David Blaikie via llvm-dev
2020-Jul-24 03:28 UTC
[llvm-dev] Zero length function pointer equality
On Thu, Jul 23, 2020 at 7:17 PM Richard Smith <richard at metafoo.co.uk> wrote:> > On Thu, 23 Jul 2020 at 17:46, David Blaikie <dblaikie at gmail.com> wrote: >> >> LLVM can produce zero length functions from cases like this (when >> optimizations are enabled): >> >> void f1() { __builtin_unreachable(); } >> int f2() { /* missing return statement */ } >> >> This code is valid, so long as the functions are never called. >> >> I believe C++ requires that all functions have a distinct address (ie: >> &f1 != &f2) and LLVM optimizes code on this basis (assert(f1 == f2) >> gets optimized into an unconditional assertion failure) >> >> But these zero length functions can end up with identical addresses. >> >> I'm unaware of anything in the C++ spec (or the LLVM langref) that >> would indicate that would allow distinct functions to have identical >> addresses - so should we do something about this in the LLVM backend? >> add a little padding? a nop instruction? (if we're adding an >> instruction anyway, perhaps we might as well make it an int3?) >> >> (I came across this due to DWARF issues with zero length functions & >> thinking about if/how this should be supported) > > > Yes, I think at least if the optimizer turns a non-empty function into an empty function,What about functions that are already empty? (well, I guess at the LLVM IR level, no function can be empty, because every basic block must end in some terminator instruction - is that the distinction you're drawing?)> that's a miscompile for C and C++ source-language programs.
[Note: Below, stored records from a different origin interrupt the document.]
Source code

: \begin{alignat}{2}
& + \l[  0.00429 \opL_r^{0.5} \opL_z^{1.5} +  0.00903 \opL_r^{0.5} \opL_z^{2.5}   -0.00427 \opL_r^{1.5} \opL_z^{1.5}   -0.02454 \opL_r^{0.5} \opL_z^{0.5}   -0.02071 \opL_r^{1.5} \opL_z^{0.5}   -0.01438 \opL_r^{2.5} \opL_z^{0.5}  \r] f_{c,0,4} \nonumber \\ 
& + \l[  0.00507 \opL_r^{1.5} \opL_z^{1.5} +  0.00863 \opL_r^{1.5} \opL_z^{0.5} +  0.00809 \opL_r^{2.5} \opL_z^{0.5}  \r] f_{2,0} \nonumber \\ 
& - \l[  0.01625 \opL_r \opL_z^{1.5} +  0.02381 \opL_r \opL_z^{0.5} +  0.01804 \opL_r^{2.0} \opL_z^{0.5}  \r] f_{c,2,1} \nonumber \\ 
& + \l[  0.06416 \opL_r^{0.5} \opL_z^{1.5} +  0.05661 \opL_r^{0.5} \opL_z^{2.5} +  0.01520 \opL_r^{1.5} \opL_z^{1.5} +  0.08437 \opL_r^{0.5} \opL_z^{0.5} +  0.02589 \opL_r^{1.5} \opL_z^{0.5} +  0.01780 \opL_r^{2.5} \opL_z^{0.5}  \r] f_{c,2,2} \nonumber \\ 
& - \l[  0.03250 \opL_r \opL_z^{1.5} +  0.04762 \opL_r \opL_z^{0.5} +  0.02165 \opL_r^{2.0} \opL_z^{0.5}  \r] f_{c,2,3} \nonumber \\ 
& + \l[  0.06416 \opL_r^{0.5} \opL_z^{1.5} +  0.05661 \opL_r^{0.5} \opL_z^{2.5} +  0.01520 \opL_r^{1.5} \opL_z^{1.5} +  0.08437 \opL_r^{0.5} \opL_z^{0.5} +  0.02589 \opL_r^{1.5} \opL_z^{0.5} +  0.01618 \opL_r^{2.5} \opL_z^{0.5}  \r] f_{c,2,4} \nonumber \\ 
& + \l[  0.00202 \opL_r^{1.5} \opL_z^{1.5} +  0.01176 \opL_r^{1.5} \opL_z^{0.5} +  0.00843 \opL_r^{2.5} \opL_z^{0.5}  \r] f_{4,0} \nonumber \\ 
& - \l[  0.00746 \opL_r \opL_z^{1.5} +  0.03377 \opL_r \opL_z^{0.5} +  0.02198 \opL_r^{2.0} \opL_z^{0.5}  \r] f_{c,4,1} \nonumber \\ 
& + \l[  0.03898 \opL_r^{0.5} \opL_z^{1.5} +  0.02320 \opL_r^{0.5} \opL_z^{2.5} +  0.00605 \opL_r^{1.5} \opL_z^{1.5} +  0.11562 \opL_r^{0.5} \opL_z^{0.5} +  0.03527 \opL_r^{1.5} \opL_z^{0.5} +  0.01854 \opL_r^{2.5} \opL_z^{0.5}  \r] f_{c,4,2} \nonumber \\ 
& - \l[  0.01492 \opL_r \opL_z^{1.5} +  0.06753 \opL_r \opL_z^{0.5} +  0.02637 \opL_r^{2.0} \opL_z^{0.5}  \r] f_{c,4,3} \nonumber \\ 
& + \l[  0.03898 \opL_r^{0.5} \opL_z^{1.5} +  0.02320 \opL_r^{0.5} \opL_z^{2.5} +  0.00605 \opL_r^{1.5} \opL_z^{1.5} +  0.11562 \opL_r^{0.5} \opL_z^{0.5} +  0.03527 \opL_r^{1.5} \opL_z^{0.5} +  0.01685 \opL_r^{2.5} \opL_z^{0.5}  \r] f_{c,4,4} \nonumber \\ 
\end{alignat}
My (possibly flawed) understanding is that LLVM is obliged to give a different address to distinct globals if neither of them is marked unnamed_addr,It seems like other LLVM passes make this assumption too - which is how "f1 == f2" can be folded to a constant false. I haven't checked to see exactly where that constant folding happens. (hmm, looks like it happens in some constant folding utility - happens in the inliner if there's inlining, happens at IR generation if there's no function indirection, etc)> so it seems to me that this is a backend bug. Generating a ud2 function body in this case seems ideal to me.Guess that still leaves the possibility of the last function in an object file as being zero-length? (or I guess not, because otherwise when linked it could still end up with the same address as the function that comes after it)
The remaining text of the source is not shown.